ENTRIES PROVIDED —
-=-=-
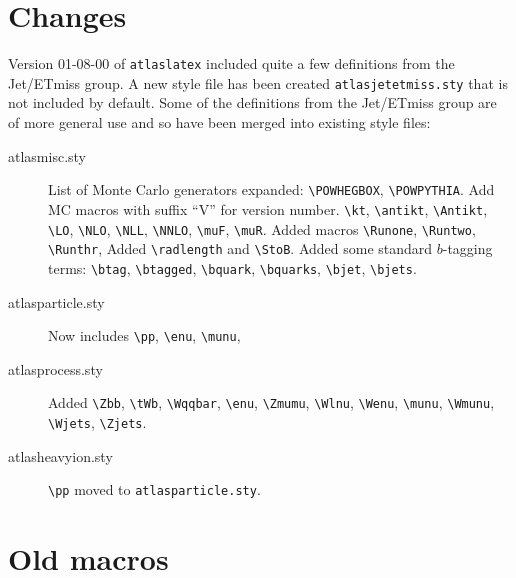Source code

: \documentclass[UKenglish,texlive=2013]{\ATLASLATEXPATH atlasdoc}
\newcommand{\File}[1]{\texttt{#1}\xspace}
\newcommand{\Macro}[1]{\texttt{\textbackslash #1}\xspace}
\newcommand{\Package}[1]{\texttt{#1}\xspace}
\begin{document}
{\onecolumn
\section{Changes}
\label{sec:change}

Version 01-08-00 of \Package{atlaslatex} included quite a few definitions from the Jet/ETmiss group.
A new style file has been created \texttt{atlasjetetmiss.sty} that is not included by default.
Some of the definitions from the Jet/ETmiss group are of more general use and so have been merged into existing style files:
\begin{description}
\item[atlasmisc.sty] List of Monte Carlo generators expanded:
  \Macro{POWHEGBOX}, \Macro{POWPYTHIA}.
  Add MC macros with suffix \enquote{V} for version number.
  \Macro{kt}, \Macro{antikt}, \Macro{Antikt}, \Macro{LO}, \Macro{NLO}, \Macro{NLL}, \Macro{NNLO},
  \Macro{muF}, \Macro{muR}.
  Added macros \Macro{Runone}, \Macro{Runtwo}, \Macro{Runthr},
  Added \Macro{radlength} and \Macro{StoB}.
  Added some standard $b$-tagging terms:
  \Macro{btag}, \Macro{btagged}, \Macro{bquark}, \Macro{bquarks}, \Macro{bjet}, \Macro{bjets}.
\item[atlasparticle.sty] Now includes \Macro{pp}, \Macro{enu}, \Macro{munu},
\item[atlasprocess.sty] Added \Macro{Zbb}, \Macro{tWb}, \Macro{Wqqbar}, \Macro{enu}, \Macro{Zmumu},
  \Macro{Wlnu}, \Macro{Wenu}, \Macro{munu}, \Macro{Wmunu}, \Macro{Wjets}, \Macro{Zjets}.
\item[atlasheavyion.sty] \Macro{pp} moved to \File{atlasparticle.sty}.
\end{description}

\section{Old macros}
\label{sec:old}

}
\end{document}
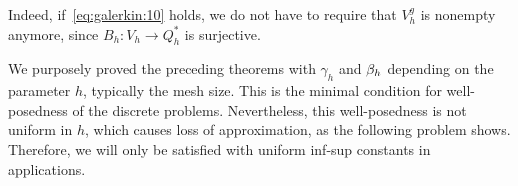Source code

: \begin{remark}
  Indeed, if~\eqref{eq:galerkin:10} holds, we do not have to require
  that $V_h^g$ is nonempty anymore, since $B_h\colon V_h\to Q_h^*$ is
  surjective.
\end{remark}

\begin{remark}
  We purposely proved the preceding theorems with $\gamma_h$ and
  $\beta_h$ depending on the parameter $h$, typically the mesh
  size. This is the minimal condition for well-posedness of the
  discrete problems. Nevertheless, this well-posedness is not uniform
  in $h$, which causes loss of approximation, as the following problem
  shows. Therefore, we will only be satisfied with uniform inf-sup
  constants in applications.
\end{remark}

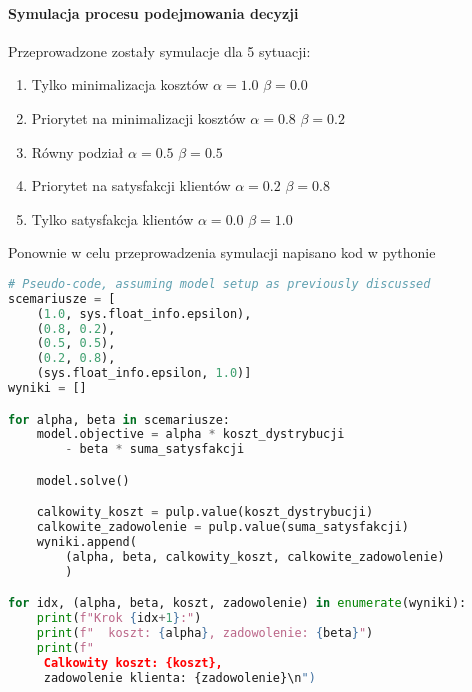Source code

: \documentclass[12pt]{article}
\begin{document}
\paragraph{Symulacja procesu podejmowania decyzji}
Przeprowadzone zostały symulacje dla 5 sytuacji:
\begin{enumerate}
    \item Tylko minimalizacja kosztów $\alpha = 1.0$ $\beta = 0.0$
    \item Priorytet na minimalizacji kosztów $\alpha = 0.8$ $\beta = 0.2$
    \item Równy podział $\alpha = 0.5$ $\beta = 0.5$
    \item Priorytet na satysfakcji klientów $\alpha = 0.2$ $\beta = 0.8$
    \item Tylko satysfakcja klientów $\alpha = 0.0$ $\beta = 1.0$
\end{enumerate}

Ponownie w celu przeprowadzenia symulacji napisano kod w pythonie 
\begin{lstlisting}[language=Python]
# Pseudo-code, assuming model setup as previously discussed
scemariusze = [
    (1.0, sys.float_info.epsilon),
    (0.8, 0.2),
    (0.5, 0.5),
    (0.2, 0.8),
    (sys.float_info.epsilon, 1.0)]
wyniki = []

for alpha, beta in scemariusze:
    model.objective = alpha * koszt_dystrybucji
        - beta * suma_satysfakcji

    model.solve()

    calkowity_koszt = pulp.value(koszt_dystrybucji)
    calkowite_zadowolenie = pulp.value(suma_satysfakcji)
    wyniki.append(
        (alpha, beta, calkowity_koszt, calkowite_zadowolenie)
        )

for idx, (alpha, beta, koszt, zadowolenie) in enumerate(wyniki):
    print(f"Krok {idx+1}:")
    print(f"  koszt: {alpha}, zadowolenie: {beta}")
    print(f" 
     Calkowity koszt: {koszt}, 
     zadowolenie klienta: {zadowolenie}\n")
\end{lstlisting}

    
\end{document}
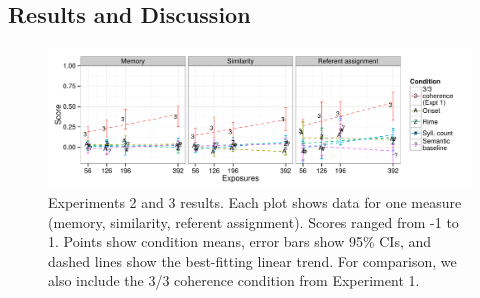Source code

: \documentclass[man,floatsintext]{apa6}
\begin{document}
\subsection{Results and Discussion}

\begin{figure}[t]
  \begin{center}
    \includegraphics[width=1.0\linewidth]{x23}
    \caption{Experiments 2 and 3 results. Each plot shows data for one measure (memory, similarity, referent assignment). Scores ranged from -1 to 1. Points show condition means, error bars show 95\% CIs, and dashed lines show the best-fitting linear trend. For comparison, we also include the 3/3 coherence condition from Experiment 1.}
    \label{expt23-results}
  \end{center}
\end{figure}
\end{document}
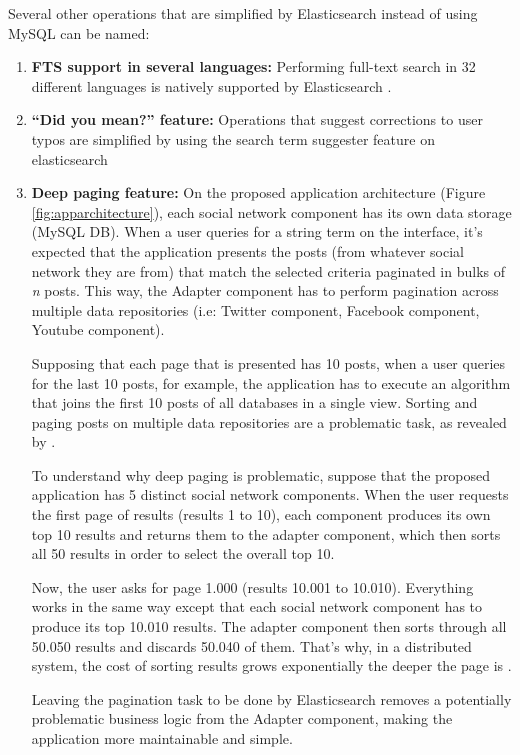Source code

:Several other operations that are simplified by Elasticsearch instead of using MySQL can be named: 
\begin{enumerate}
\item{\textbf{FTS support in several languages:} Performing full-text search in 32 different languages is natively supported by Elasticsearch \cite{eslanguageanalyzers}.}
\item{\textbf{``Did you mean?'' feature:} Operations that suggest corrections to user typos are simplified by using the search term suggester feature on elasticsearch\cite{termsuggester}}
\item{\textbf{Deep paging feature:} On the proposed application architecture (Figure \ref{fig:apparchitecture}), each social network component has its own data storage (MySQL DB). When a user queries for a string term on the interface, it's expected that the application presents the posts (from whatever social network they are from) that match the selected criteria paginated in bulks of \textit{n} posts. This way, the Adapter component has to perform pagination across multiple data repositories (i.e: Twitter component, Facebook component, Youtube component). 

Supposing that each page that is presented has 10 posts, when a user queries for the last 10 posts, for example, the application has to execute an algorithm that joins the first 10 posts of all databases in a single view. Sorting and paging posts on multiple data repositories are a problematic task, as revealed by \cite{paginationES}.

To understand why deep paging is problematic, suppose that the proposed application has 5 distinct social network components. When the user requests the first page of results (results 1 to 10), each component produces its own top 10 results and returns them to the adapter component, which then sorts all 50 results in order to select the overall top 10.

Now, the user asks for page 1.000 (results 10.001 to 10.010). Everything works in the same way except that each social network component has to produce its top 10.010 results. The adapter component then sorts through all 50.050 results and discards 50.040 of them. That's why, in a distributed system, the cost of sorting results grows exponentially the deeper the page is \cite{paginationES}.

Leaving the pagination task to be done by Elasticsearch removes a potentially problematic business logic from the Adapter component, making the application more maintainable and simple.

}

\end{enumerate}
-=-=-
ASSIGNMENT — Each entry should appear again exactly as written, pictures excluded.

RESULT BELOW —
Source code

: \documentclass[UKenglish,texlive=2013]{\ATLASLATEXPATH atlasdoc}
\newcommand{\File}[1]{\texttt{#1}\xspace}
\newcommand{\Macro}[1]{\texttt{\textbackslash #1}\xspace}
\newcommand{\Package}[1]{\texttt{#1}\xspace}
\begin{document}
{\onecolumn
\section{Changes}
\label{sec:change}

Version 01-08-00 of \Package{atlaslatex} included quite a few definitions from the Jet/ETmiss group.
A new style file has been created \texttt{atlasjetetmiss.sty} that is not included by default.
Some of the definitions from the Jet/ETmiss group are of more general use and so have been merged into existing style files:
\begin{description}
\item[atlasmisc.sty] List of Monte Carlo generators expanded:
  \Macro{POWHEGBOX}, \Macro{POWPYTHIA}.
  Add MC macros with suffix \enquote{V} for version number.
  \Macro{kt}, \Macro{antikt}, \Macro{Antikt}, \Macro{LO}, \Macro{NLO}, \Macro{NLL}, \Macro{NNLO},
  \Macro{muF}, \Macro{muR}.
  Added macros \Macro{Runone}, \Macro{Runtwo}, \Macro{Runthr},
  Added \Macro{radlength} and \Macro{StoB}.
  Added some standard $b$-tagging terms:
  \Macro{btag}, \Macro{btagged}, \Macro{bquark}, \Macro{bquarks}, \Macro{bjet}, \Macro{bjets}.
\item[atlasparticle.sty] Now includes \Macro{pp}, \Macro{enu}, \Macro{munu},
\item[atlasprocess.sty] Added \Macro{Zbb}, \Macro{tWb}, \Macro{Wqqbar}, \Macro{enu}, \Macro{Zmumu},
  \Macro{Wlnu}, \Macro{Wenu}, \Macro{munu}, \Macro{Wmunu}, \Macro{Wjets}, \Macro{Zjets}.
\item[atlasheavyion.sty] \Macro{pp} moved to \File{atlasparticle.sty}.
\end{description}

\section{Old macros}
\label{sec:old}

}
\end{document}
Source code

: \begin{remark}
  Indeed, if~\eqref{eq:galerkin:10} holds, we do not have to require
  that $V_h^g$ is nonempty anymore, since $B_h\colon V_h\to Q_h^*$ is
  surjective.
\end{remark}

\begin{remark}
  We purposely proved the preceding theorems with $\gamma_h$ and
  $\beta_h$ depending on the parameter $h$, typically the mesh
  size. This is the minimal condition for well-posedness of the
  discrete problems. Nevertheless, this well-posedness is not uniform
  in $h$, which causes loss of approximation, as the following problem
  shows. Therefore, we will only be satisfied with uniform inf-sup
  constants in applications.
\end{remark}

Source code

: \documentclass[12pt]{article}
\begin{document}
\paragraph{Symulacja procesu podejmowania decyzji}
Przeprowadzone zostały symulacje dla 5 sytuacji:
\begin{enumerate}
    \item Tylko minimalizacja kosztów $\alpha = 1.0$ $\beta = 0.0$
    \item Priorytet na minimalizacji kosztów $\alpha = 0.8$ $\beta = 0.2$
    \item Równy podział $\alpha = 0.5$ $\beta = 0.5$
    \item Priorytet na satysfakcji klientów $\alpha = 0.2$ $\beta = 0.8$
    \item Tylko satysfakcja klientów $\alpha = 0.0$ $\beta = 1.0$
\end{enumerate}

Ponownie w celu przeprowadzenia symulacji napisano kod w pythonie 
\begin{lstlisting}[language=Python]
# Pseudo-code, assuming model setup as previously discussed
scemariusze = [
    (1.0, sys.float_info.epsilon),
    (0.8, 0.2),
    (0.5, 0.5),
    (0.2, 0.8),
    (sys.float_info.epsilon, 1.0)]
wyniki = []

for alpha, beta in scemariusze:
    model.objective = alpha * koszt_dystrybucji
        - beta * suma_satysfakcji

    model.solve()

    calkowity_koszt = pulp.value(koszt_dystrybucji)
    calkowite_zadowolenie = pulp.value(suma_satysfakcji)
    wyniki.append(
        (alpha, beta, calkowity_koszt, calkowite_zadowolenie)
        )

for idx, (alpha, beta, koszt, zadowolenie) in enumerate(wyniki):
    print(f"Krok {idx+1}:")
    print(f"  koszt: {alpha}, zadowolenie: {beta}")
    print(f" 
     Calkowity koszt: {koszt}, 
     zadowolenie klienta: {zadowolenie}\n")
\end{lstlisting}

    
\end{document}
Source code

: \documentclass[man,floatsintext]{apa6}
\begin{document}
\subsection{Results and Discussion}

\begin{figure}[t]
  \begin{center}
    \includegraphics[width=1.0\linewidth]{x23}
    \caption{Experiments 2 and 3 results. Each plot shows data for one measure (memory, similarity, referent assignment). Scores ranged from -1 to 1. Points show condition means, error bars show 95\% CIs, and dashed lines show the best-fitting linear trend. For comparison, we also include the 3/3 coherence condition from Experiment 1.}
    \label{expt23-results}
  \end{center}
\end{figure}
\end{document}
Source code

:Several other operations that are simplified by Elasticsearch instead of using MySQL can be named: 
\begin{enumerate}
\item{\textbf{FTS support in several languages:} Performing full-text search in 32 different languages is natively supported by Elasticsearch \cite{eslanguageanalyzers}.}
\item{\textbf{``Did you mean?'' feature:} Operations that suggest corrections to user typos are simplified by using the search term suggester feature on elasticsearch\cite{termsuggester}}
\item{\textbf{Deep paging feature:} On the proposed application architecture (Figure \ref{fig:apparchitecture}), each social network component has its own data storage (MySQL DB). When a user queries for a string term on the interface, it's expected that the application presents the posts (from whatever social network they are from) that match the selected criteria paginated in bulks of \textit{n} posts. This way, the Adapter component has to perform pagination across multiple data repositories (i.e: Twitter component, Facebook component, Youtube component). 

Supposing that each page that is presented has 10 posts, when a user queries for the last 10 posts, for example, the application has to execute an algorithm that joins the first 10 posts of all databases in a single view. Sorting and paging posts on multiple data repositories are a problematic task, as revealed by \cite{paginationES}.

To understand why deep paging is problematic, suppose that the proposed application has 5 distinct social network components. When the user requests the first page of results (results 1 to 10), each component produces its own top 10 results and returns them to the adapter component, which then sorts all 50 results in order to select the overall top 10.

Now, the user asks for page 1.000 (results 10.001 to 10.010). Everything works in the same way except that each social network component has to produce its top 10.010 results. The adapter component then sorts through all 50.050 results and discards 50.040 of them. That's why, in a distributed system, the cost of sorting results grows exponentially the deeper the page is \cite{paginationES}.

Leaving the pagination task to be done by Elasticsearch removes a potentially problematic business logic from the Adapter component, making the application more maintainable and simple.

}

\end{enumerate}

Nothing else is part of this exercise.